→ **Your task**: Filter the listing below, keeping every line that holds "twitter".

┄┄┄┄┄┄┄┄┄┄┄┄┄┄┄┄┄┄┄┄

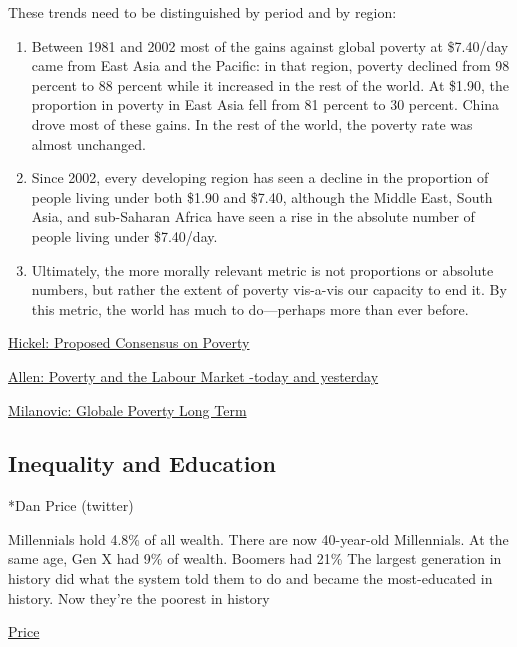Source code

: \documentclass[
]{book}
\begin{document}
These trends need to be distinguished by period and by region:

\begin{enumerate}
\def\labelenumi{\arabic{enumi}.}
\setcounter{enumi}{7}
\item
  Between 1981 and 2002 most of the gains against global poverty at \$7.40/day came from East Asia and the Pacific: in that region, poverty declined from 98 percent to 88 percent while it increased in the rest of the world. At \$1.90, the proportion in poverty in East Asia fell from 81 percent to 30 percent. China drove most of these gains. In the rest of the world, the poverty rate was almost unchanged.
\item
  Since 2002, every developing region has seen a decline in the proportion of people living under both \$1.90 and \$7.40, although the Middle East, South Asia, and sub-Saharan Africa have seen a rise in the absolute number of people living under \$7.40/day.
\item
  Ultimately, the more morally relevant metric is not proportions or absolute numbers, but rather the extent of poverty vis-a-vis our capacity to end it. By this metric, the world has much to do---perhaps more than ever before.
\end{enumerate}

\href{https://www.cgdev.org/blog/12-things-we-can-agree-about-global-poverty}{Hickel: Proposed Consensus on Poverty}

\href{https://en.es1lib.org/book/11926264/191b2c}{Allen: Poverty and the Labour Market -today and yesterday}

\href{https://www.globalpolicyjournal.com/blog/11/02/2019/global-poverty-over-long-term-legitimate-issues}{Milanovic: Globale Poverty Long Term}

\hypertarget{inequality-and-education}{%
\subsection{Inequality and Education}\label{inequality-and-education}}

*Dan Price (twitter)

Millennials hold 4.8\% of all wealth. There are now 40-year-old Millennials.
At the same age, Gen X had 9\% of wealth. Boomers had 21\%
The largest generation in history did what the system told them to do and became the most-educated in history. Now they're the poorest in history

\href{https://twitter.com/DanPriceSeattle/status/1392571782155030530}{Price}
\end{document}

┄┄┄┄┄┄┄┄┄┄┄┄┄┄┄┄┄┄┄┄

→ **Solution to this task**:
*Dan Price (twitter)
\href{https://twitter.com/DanPriceSeattle/status/1392571782155030530}{Price}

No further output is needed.